## Dataset entries
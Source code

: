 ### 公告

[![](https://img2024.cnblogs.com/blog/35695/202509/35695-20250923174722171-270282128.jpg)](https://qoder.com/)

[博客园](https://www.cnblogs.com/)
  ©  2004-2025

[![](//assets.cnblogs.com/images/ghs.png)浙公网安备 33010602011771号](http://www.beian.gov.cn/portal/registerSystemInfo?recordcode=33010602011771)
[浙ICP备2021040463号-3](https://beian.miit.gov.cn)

---

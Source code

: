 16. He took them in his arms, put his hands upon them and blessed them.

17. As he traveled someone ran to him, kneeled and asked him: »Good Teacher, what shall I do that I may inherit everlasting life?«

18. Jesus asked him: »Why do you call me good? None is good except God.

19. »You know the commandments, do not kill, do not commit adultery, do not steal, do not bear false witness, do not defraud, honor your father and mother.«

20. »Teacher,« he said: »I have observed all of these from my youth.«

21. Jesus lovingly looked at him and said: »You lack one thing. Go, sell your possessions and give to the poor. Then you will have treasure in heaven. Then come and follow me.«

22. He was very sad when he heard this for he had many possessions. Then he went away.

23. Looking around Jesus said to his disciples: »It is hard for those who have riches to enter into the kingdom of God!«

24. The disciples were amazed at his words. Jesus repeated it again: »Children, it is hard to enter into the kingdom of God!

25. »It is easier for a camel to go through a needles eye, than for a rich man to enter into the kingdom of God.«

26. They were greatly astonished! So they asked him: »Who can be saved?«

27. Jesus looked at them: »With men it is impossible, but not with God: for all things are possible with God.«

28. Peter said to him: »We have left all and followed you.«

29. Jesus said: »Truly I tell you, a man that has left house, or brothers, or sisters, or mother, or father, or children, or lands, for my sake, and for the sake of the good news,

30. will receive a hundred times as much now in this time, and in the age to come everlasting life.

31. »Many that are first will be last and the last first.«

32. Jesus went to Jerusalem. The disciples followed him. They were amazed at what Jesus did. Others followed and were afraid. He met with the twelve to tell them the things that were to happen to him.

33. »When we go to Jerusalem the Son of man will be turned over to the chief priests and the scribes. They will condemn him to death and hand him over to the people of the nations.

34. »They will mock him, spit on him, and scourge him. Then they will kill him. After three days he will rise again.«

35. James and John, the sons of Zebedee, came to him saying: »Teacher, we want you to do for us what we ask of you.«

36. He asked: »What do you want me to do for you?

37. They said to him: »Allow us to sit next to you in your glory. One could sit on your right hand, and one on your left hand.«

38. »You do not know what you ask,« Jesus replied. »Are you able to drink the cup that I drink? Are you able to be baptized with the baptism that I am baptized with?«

## To do
Filter the data for the string "https" and copy every line that has it.

## Result of the exercise
[![](https://img2024.cnblogs.com/blog/35695/202509/35695-20250923174722171-270282128.jpg)](https://qoder.com/)
[博客园](https://www.cnblogs.com/)
[浙ICP备2021040463号-3](https://beian.miit.gov.cn)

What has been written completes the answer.